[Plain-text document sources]
Segment Open

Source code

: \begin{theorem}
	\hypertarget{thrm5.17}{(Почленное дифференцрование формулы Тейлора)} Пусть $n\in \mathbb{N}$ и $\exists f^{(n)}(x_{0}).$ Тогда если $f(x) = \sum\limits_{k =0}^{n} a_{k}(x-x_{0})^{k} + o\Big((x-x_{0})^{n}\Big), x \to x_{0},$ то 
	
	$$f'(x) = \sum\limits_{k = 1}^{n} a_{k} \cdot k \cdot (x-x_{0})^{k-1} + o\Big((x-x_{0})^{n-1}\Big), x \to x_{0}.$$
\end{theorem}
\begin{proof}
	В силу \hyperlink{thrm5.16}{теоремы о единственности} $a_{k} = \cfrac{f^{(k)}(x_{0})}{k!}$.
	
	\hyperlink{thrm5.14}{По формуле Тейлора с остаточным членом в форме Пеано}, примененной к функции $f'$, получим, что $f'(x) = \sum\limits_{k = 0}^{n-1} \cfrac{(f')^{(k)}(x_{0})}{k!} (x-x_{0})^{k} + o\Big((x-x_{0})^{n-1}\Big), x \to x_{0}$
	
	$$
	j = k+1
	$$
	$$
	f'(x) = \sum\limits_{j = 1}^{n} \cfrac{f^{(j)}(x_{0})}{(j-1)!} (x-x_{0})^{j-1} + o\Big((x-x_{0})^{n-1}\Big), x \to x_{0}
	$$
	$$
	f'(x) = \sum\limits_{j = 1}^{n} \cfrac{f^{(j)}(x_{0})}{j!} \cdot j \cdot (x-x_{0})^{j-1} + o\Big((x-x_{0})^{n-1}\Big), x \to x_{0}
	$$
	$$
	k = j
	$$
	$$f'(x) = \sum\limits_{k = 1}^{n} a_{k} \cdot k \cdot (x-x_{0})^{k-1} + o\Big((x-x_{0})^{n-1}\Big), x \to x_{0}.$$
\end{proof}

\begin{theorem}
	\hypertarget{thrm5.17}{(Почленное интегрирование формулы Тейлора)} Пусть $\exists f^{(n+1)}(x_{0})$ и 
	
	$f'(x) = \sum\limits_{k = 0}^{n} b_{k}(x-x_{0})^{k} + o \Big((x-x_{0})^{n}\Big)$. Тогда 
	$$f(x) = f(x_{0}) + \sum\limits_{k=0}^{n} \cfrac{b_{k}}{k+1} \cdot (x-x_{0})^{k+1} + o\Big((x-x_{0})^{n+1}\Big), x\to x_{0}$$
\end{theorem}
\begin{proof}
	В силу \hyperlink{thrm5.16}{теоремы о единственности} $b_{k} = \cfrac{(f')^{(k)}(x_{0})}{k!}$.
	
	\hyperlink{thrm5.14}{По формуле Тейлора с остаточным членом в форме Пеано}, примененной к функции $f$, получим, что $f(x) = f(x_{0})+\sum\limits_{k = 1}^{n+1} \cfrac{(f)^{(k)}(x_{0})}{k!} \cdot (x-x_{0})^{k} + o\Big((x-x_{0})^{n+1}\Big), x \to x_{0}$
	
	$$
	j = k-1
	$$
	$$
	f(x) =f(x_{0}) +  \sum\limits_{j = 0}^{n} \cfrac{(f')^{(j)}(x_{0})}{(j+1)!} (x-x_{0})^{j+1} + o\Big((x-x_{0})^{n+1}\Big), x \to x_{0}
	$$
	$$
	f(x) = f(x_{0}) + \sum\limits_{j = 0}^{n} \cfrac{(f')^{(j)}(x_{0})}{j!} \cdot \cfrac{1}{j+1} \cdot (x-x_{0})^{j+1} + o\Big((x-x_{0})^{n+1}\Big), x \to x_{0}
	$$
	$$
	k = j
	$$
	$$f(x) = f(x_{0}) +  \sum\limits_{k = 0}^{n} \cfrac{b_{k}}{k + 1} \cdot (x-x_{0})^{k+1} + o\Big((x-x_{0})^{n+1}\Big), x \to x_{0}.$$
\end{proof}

Segment Closed

→ **TASK**:
When a line among the entries contains "силу", pull that line out.

→ **ANSWER TO THIS PROBLEM**:
	В силу \hyperlink{thrm5.16}{теоремы о единственности} $a_{k} = \cfrac{f^{(k)}(x_{0})}{k!}$.
	В силу \hyperlink{thrm5.16}{теоремы о единственности} $b_{k} = \cfrac{(f')^{(k)}(x_{0})}{k!}$.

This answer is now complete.